Written by Elizabeth Heffernan, RAHS Volunteer
To celebrate Women’s History Month in 2021, the Royal Australian Historical Society will continue our work from previous years to highlight Australian women that have contributed to our history in various and meaningful ways. You can browse the women featured on our webpage, Women’s History Month.
Aboriginal and Torres Strait Islander people are advised that this webpage contains the images and names of people who have passed away.
Affectionately known as the Bush Queen of Brewarrina, Muruwari community worker and filmmaker Essie Coffey left an indelible mark on Australian politics, arts, and culture.
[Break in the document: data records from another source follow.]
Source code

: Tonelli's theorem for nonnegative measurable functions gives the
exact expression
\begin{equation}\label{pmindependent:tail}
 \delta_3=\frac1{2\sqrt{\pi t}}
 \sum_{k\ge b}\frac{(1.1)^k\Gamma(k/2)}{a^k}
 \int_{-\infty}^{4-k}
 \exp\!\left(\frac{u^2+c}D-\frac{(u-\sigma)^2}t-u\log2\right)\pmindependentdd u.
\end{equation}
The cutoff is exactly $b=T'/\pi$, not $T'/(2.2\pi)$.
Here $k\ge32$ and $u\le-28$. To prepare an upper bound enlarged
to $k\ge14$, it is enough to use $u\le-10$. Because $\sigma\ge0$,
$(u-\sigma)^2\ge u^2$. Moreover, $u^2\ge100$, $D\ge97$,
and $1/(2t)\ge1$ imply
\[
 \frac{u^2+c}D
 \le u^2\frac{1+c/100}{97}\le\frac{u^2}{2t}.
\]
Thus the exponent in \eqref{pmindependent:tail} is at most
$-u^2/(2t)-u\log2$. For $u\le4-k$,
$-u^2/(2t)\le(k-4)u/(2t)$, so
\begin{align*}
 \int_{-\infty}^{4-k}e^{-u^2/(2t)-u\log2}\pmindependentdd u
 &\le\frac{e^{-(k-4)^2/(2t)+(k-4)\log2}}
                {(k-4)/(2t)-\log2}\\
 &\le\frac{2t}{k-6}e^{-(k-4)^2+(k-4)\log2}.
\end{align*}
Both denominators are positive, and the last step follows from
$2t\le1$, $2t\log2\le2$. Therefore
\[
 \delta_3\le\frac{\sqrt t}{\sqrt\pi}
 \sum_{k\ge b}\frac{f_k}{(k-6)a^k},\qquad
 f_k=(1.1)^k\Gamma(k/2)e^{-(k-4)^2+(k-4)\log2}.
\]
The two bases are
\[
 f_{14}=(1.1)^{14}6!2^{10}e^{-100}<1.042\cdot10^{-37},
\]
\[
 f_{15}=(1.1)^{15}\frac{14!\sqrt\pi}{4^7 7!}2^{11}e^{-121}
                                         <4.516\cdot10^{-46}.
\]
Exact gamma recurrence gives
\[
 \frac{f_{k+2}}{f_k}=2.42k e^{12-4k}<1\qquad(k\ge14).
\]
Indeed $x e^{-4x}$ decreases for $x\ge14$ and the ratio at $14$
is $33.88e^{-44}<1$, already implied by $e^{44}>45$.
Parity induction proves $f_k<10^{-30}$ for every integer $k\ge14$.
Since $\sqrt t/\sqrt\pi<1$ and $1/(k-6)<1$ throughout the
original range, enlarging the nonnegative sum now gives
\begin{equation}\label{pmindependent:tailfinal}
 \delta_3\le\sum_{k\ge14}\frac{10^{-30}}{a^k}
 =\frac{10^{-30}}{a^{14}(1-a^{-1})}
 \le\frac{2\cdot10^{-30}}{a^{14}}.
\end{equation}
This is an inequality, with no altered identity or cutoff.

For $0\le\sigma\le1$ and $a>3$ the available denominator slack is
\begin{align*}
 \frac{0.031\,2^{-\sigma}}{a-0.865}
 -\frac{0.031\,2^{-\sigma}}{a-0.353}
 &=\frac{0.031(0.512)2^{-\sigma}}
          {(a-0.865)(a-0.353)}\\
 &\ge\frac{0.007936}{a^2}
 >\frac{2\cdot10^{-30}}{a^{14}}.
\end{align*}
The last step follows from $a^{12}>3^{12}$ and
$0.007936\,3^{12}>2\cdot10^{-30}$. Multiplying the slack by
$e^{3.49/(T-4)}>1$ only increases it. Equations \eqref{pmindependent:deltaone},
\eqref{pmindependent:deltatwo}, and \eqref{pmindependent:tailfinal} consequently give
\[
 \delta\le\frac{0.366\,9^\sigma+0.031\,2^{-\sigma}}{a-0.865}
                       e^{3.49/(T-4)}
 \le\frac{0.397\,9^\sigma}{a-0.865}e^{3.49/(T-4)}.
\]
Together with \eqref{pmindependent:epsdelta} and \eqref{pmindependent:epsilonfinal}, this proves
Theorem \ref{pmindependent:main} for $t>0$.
Born Essieina Goodgabah in northern New South Wales, Essie spent her childhood travelling between stations with her father. She learned droving, woodcutting, and how to break in wild horses across a series of rural communities. [1] Such early life experiences imbued her with a strong sense of bush identity that would persist throughout her lifetime.
In the 1950s, Essie married Albert ‘Doc’ Coffey. Soon afterwards they moved to Brewarrina, also known as ‘Dodge City’, in the north-west slopes of NSW. Together they raised eighteen children, ten adopted. In 1969 the Coffeys moved to the west Brewarrina reserve, where Essie pursued advocacy for the community and her people.
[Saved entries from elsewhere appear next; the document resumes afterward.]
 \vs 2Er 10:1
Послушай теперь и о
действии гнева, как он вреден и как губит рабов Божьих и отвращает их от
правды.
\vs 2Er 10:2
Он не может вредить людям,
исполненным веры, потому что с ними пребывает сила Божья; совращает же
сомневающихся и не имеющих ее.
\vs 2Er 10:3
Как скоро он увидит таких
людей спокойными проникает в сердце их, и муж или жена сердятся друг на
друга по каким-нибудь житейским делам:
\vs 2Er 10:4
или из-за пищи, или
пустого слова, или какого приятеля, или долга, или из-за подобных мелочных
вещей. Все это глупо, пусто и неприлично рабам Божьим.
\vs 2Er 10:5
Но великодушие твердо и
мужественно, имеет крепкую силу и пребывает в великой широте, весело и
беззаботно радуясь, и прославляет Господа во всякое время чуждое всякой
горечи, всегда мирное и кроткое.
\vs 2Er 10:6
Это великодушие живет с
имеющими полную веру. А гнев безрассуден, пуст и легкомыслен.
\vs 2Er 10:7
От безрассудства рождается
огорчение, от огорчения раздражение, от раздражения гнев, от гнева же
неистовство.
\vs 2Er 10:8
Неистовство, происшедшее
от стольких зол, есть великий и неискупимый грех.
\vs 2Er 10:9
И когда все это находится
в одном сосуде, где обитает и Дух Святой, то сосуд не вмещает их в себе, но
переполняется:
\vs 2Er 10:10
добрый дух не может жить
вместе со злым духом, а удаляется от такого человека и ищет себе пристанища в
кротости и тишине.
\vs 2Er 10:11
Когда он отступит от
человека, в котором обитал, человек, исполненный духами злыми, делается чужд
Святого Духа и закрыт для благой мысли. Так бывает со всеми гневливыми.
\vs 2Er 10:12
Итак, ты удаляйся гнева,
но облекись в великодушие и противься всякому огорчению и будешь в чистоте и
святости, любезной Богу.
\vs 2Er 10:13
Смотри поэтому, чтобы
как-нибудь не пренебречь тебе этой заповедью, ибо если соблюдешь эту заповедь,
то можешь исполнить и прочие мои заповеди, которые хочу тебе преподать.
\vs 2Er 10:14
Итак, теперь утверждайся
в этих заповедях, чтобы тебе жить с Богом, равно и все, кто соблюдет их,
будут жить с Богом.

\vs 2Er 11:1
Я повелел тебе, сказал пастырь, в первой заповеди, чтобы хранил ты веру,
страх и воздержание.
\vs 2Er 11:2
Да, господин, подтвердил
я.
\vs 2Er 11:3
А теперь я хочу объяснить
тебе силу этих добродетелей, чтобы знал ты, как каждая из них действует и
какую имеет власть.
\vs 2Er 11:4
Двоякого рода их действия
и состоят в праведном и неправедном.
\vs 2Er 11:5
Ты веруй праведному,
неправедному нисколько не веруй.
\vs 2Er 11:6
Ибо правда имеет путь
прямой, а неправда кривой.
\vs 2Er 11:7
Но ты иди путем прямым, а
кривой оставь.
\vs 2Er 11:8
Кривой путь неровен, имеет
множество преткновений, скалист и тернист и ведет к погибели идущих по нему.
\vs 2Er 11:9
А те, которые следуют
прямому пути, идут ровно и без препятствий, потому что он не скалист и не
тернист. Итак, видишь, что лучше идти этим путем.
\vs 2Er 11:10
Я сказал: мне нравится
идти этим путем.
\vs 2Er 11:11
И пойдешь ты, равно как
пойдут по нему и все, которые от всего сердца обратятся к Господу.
Among her many remarkable achievements, Essie co-founded the Western Aboriginal Legal Service in the 1970s. She was also an inaugural member of the National Council for Aboriginal Reconciliation, helped establish the Aboriginal Heritage and Cultural Museum in Brewarrina, and was on the board for the NSW Aboriginal Lands Trust, the NSW Aboriginal Advisory Council, and the Ngemba Housing Cooperative in the 1990s. On a more local scale, Essie also helped create the first women’s knock-out football team in the state’s northwest. [2]
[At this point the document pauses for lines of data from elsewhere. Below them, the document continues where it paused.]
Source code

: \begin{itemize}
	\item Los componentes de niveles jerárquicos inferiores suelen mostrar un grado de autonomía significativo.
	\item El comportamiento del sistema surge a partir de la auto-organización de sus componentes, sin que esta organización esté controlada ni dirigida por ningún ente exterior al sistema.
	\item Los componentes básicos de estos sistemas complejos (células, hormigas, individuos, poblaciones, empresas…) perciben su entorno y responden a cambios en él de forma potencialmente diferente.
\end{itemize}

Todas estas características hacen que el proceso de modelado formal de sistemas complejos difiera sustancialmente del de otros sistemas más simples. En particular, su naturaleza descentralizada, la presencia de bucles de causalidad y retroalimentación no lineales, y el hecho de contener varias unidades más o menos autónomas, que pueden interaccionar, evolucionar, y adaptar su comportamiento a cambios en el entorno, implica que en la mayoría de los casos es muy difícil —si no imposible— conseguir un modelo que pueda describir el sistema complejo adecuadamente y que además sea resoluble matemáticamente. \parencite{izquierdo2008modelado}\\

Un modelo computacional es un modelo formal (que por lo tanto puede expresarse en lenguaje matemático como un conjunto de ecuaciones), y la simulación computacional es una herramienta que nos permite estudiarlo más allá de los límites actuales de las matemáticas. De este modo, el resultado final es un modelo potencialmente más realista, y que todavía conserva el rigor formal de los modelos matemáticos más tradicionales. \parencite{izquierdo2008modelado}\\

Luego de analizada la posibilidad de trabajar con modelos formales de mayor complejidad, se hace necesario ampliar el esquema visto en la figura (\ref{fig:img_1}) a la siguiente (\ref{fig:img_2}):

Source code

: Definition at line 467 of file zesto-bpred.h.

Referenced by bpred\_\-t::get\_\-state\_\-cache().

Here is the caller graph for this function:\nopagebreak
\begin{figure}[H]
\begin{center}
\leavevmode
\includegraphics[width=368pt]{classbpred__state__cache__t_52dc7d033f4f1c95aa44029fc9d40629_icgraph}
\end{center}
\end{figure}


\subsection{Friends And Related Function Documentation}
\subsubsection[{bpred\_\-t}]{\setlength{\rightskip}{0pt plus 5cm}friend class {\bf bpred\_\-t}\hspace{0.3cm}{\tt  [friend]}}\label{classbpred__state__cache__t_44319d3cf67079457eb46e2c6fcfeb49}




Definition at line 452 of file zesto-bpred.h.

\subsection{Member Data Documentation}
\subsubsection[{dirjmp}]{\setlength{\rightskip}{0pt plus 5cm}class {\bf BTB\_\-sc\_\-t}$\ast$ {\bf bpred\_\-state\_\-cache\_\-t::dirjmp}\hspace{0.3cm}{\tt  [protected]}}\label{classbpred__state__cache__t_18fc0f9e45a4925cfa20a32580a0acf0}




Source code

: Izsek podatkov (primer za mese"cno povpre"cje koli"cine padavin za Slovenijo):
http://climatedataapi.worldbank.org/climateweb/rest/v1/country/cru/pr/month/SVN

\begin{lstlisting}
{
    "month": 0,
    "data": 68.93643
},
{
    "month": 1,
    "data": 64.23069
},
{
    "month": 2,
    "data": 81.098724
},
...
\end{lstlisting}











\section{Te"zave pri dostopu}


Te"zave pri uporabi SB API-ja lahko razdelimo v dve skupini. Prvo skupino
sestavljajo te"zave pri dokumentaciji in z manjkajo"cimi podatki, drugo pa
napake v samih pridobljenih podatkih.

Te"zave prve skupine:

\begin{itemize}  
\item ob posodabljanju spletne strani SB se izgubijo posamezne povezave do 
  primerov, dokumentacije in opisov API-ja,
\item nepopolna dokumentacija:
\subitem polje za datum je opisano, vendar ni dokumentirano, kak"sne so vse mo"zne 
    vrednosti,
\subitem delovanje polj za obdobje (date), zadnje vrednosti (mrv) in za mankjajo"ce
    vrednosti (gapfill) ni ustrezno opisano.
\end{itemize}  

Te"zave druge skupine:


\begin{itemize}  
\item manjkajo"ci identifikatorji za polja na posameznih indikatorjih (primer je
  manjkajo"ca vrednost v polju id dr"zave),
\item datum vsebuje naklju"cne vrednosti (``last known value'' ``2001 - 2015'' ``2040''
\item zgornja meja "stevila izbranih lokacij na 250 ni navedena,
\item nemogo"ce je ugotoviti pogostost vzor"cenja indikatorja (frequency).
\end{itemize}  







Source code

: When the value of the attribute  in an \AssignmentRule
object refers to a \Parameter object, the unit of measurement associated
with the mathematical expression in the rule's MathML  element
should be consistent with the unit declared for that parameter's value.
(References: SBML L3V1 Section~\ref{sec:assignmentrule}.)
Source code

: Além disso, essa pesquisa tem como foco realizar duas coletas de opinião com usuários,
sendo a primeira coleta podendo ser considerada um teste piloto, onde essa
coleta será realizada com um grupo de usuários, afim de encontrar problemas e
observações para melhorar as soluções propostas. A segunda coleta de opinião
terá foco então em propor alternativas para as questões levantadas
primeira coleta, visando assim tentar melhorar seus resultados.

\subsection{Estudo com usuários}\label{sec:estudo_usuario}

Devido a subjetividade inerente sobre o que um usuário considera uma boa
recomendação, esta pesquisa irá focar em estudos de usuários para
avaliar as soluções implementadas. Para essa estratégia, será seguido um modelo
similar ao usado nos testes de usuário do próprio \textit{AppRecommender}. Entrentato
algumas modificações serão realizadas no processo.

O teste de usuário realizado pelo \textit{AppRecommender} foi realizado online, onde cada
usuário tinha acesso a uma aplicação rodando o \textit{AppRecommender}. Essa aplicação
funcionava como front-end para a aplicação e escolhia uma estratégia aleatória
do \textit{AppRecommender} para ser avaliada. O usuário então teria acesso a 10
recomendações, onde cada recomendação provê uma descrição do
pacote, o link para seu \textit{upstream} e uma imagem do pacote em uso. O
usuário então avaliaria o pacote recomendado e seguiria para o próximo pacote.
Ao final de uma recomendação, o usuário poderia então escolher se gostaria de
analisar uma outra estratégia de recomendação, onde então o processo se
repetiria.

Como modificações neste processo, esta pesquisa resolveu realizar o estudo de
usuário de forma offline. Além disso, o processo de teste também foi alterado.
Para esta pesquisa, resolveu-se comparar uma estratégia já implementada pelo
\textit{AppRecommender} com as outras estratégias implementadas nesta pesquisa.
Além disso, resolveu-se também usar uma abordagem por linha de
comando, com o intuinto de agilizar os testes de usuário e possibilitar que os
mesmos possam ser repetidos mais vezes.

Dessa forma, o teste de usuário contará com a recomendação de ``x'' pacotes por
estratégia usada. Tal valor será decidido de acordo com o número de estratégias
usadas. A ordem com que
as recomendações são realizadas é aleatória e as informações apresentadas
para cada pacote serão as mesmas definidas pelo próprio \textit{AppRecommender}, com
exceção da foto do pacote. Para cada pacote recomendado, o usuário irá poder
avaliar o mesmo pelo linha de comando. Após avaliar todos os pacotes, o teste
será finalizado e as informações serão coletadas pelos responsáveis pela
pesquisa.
In her thirties Essie became involved in filmmaking and discovered another passion that would fuel her later life. Alongside documentary filmmaker Martha Ansara, she made the award-winning film My Survival as an Aboriginal in 1978. It details her life in Brewarrina, tackling the ongoing issues of colonialism and dispossession suffered by the Aboriginal community. Essie gave a copy of the film to Queen Elizabeth II at the opening of Australia’s new Parliament House in 1988. The sequel, My Life as I Live It, premiered in 1993 and returns to Brewarrina fifteen years later. Most importantly, My Life highlights the Community Development Employment Program making a difference to the remote township and demonstrating the values of community, dignity, and self-determination Essie upheld her whole life. [3]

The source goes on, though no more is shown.